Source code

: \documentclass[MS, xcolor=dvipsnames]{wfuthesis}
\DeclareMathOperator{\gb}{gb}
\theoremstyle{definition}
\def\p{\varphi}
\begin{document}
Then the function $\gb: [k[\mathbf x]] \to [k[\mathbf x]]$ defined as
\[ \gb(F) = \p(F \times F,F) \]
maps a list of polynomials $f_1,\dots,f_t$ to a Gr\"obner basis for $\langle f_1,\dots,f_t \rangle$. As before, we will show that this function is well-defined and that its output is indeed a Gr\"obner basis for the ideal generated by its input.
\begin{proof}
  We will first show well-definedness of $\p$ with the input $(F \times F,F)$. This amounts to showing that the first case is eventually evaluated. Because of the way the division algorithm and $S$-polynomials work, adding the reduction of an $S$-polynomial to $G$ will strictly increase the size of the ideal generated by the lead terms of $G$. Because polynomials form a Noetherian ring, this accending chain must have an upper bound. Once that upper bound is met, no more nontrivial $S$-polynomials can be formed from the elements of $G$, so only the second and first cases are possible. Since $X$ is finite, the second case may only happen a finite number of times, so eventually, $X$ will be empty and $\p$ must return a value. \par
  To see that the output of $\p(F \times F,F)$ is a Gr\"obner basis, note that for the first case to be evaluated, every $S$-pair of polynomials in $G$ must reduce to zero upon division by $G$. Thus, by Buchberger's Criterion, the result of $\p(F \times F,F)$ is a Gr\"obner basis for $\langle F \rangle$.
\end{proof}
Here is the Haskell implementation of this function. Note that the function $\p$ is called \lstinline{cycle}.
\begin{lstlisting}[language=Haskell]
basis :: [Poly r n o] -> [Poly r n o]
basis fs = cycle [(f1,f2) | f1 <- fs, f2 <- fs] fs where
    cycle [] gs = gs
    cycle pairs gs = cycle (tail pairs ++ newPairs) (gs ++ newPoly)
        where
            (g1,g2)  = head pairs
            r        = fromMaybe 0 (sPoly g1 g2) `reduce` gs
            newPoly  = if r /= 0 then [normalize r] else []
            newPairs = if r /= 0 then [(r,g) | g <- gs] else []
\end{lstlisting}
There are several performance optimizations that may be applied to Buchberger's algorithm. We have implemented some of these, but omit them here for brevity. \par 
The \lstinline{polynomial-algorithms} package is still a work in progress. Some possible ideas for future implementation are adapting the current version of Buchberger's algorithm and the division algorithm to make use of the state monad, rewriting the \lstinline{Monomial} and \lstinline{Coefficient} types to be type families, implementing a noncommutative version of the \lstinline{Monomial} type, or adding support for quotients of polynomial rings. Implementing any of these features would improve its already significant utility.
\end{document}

======

Task prompt:
Which lines above include the word "newPoly"? Return each one.

Final answer:
    cycle pairs gs = cycle (tail pairs ++ newPairs) (gs ++ newPoly)
            newPoly  = if r /= 0 then [normalize r] else []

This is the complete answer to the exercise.